Paradise gardens play a central role in everyday life in the Islamic world and whilst Sintra does not have a comparable to the superb Alhambra Palace in Granada, Spain, it does have an Arabesque Palacio de Monserrate and its botanical gardens located right next to Quinta Sao Bento where Xintara retreats are held. When it comes to the Monserrate gardens, it may have more of a free-flowing English garden influence than a structured Islamic one, but it does have long water basins overflowing with carp and an ornate sculptured Islamic-style palace, used in films such as the 2016 feature film Promise with lead actor Christian Bale to depict a palace in Istanbul.

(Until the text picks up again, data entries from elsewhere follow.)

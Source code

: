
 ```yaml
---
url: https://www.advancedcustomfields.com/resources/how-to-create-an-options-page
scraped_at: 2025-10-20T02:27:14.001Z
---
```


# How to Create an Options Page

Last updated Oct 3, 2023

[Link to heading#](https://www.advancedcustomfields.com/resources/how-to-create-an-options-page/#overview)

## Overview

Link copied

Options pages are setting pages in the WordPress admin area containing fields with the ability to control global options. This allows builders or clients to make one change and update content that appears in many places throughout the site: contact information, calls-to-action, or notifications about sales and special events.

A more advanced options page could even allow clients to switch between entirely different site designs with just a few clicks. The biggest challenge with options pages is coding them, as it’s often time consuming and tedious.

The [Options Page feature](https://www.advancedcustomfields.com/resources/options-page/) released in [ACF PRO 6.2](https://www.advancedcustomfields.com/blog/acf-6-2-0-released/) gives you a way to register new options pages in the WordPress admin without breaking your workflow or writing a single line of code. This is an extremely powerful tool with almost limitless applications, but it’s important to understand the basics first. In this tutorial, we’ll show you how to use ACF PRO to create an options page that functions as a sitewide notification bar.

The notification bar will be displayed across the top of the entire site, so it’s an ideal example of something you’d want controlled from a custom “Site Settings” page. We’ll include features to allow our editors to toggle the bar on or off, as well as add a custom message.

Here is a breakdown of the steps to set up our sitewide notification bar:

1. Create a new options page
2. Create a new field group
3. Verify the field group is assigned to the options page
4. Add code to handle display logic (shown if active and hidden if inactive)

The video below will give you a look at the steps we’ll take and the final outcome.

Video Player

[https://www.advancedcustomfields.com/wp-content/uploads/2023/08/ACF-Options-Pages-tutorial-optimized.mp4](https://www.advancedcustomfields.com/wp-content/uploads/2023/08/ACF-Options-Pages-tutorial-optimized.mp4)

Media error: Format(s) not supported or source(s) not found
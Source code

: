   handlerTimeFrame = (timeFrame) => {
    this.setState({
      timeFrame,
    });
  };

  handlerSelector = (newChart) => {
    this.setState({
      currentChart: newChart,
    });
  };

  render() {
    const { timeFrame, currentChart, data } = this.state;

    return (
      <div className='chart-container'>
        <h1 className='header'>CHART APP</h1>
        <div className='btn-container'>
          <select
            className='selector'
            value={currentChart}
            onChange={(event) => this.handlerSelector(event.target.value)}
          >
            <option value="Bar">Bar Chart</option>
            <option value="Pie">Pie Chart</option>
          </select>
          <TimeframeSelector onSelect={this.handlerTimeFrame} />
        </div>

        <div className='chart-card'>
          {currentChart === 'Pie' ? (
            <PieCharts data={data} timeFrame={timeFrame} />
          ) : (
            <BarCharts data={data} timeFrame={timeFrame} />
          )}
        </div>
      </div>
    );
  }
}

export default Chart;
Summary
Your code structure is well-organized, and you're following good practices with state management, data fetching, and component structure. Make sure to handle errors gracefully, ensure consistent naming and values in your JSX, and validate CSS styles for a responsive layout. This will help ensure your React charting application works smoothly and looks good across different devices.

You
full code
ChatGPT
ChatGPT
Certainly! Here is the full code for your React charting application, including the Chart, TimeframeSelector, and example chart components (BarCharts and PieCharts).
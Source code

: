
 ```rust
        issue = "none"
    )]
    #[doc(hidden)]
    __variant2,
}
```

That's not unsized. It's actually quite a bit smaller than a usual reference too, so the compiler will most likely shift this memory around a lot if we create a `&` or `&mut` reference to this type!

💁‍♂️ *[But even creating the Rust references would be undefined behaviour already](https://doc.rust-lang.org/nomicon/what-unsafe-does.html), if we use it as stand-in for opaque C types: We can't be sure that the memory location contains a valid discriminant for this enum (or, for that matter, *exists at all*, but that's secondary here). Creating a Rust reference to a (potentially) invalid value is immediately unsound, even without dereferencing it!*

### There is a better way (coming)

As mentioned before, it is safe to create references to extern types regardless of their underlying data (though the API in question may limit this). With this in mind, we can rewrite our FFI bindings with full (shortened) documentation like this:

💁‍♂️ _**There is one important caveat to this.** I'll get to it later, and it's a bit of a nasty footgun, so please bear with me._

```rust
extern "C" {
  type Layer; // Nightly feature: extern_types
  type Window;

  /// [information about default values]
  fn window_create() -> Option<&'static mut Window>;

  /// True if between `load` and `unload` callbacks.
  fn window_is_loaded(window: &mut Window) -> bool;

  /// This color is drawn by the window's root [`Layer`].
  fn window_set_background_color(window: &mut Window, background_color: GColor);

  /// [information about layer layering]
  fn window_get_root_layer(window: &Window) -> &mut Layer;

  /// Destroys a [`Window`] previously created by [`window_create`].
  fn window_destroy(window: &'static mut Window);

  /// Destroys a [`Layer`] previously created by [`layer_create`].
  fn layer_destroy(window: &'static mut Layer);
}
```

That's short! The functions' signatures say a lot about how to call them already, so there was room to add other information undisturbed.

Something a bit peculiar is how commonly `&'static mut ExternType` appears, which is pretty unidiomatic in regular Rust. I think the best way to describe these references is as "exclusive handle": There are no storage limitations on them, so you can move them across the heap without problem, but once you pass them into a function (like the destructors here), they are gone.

A retreat from the world to a rural paradise was exemplified by the Roman lyric poet Horace who lived during the reign of the Roman Emperor Augustus and wrote his famous odes from his beloved farm in the Sabine hills near Rome in 23 BC. Horace’s poem Ode XI introduced the term ‘Carpe Diem’ – often translated as ‘sieze the day’ and made internationally well-known through the film Dead Poets Society. Was Horace therefore maybe the earliest champion of the modern well-being retreat- recognizing the need to find a refuge in nature in order to reconnect with knowing how to live a full life?
Many centuries after Horace, another Islamic poet followed a similar Horatian tone, this time celebrating the delights of Sintra. Ibn Mucana was a poet who lived in the first part of the 11th Century during the Moorish legacy in Portugal. When not engaged in flights of literary fancy, Mucana was mayor of Lisbon and specialised in eulogies and flourishing outpourings, including an ode to Alcabideche, nestling in the hills of Sintra.
Mucana’s poem begins by asking that citizen-farmers of that village never lack grain or onions or pumpkins. There is a clear Horatian tone to the poem, celebrating the delights of Colares, located down the valley from Xintara. The poet speaks of a quiet freedom which the tillers of the land, happy in the work, enjoy above the easier but less rewarding lifestyle of their urban cousins. Ibn Mucana is said to have recited his poem to a friend en plen air while oxen were ploughing a nearby field.
Should you want to develop your own poetic musings, and if in season, you may find your own pumpkins and onions in the Xintara gardens, alongside the runner beans, peppers, aubergines, tomatoes, lettuce and courgettes. We have yet however to introduce any oxen.